There are computer programs that completely automate the construction of a histogram. However,

since the histogram is a visual statistic, it is best constructed using human automation; in particular the

choice of the number of bins is critical in generating a histogram that best provides visual information

about the distribution of the underlying data. In CSC239, students are shown that the construction of a

histogram is critical in determining whether the mean and standard deviation or the mode and quartiles

are better for summarizing the center and spread of the data.

Assessment – Students are given a data set and are asked to:

generate histogram bins that include all the data

o students will need to find the min and max of the data set and construct data bins that

include both min and max.

generate histogram bins that are all of equal width

o the generated bins are all of equal width; especially, there is no “more” bin at the top of

the range, or “less” at the bottom of the range

generate the “best” number of bins

o students generate multiple histograms and choose the one with the number of bins that

best visualizes the data (i.e. patterns in the data set are made explicit and reasonable

hypotheses can be made about the data set).

As this activity is done for many problem sets, the students have many opportunities to mean the

objectives, and also to see different visualizations for different data sets. (E.g. small data sets versus

large ones; symmetric distributions versus skewed ones.)

Assessment: The following question will be added to an assignment:

The registrar’s office at a community college is short of people handling course

registrations due to the recent surge of student enrollment. This results in students waiting

in a line for hours and employees working for long hours. They decide to develop a Web-

based course registration system to automate this process. Please answer the following

questions:

1) Please use a flow chart and your own language to describe a common registration

process.

2) What characteristics of the registration process make it suitable for automation?

3) What are the benefits of using automation?

Learning Goal 2: Students are able to recognize characteristics of the coordination concept,

apply this concept in a realistic system, and understand the benefits.

Assessment: The following question will be added to an assignment:

The Operations Department at a community college is responsible for finding and

assigning classrooms, providing proper technical support, and working with different

academic units to assign instructors for all the classes. Recently the college has

dramatically increased the number of course offerings due to strong demand. This

increase has caused some glitches in the operations: some classrooms were too small to

fit the designed classes while some bigger rooms were assigned to small classes,

students/instructors went to the wrong classrooms, and etc. To solve these problems, the

college decides to develop a computer application to organize the logistics among

different units by sharing real-time information and synchronizing various activities.

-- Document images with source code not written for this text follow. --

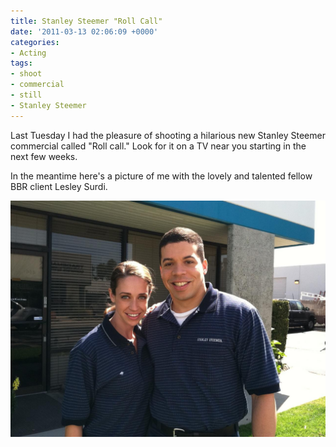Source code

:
 ```yaml
---
title: Stanley Steemer "Roll Call"
date: '2011-03-13 02:06:09 +0000'
categories:
- Acting
tags:
- shoot
- commercial
- still
- Stanley Steemer
---
```


Last Tuesday I had the pleasure of shooting a hilarious new Stanley Steemer
commercial called "Roll call." Look for it on a TV near you starting in the next
few weeks.

In the meantime here's a picture of me with the lovely and talented fellow BBR
client Lesley Surdi.

![Stanley Steemer Employees](images/stanley-steemer-employees.jpg)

Please answer the following questions:

1) Please give some examples of the information needed to be coordinated among

different units.

2) What characteristics of this logistics system make it suitable for collaboration?

3) What are the benefits of using collaboration?

Learning Goal 3: Students understand that (large) data sets can be mined for patterns; they can

provide high-level explanations on what data is relevant to a particular question and

interpretations on data mining results.

Assessment: The following question will be added to an assignment:

A community college has been experiencing problems in finding instructors and

classrooms due to the fluctuating student enrollment. They must determine whether to

hire more faculty, how many more to hire, and whether to build more classrooms. They

decide to apply a computer application to analyze their enrollment data for the last 30

years which they have recently digitized and to make forecasts of future enrollments of

different classes based on the findings from the historical data. The following are the data

they were able to collect:

1) Student demographic information (gender, age, education, occupation, etc.)

2) Faculty demographic information (gender, age, education, specialty, etc.)

3) Demographic information for the region

4) Regional employment statistics

5) Enrollments of all the classes

Please answer the following two questions: A) Please explain what data in the above list could be used in the data mining process to provide a useful and meaningful forecast? And why? B) Suppose the data mining analysis finds that enrollment of classes in a certain area increased by a similar percentage whenever the demand of workers in the same area increased. If current regional employment statistics show that the job demand for software engineers have increased by 10% in the last six years. What recommendations would you make to the college?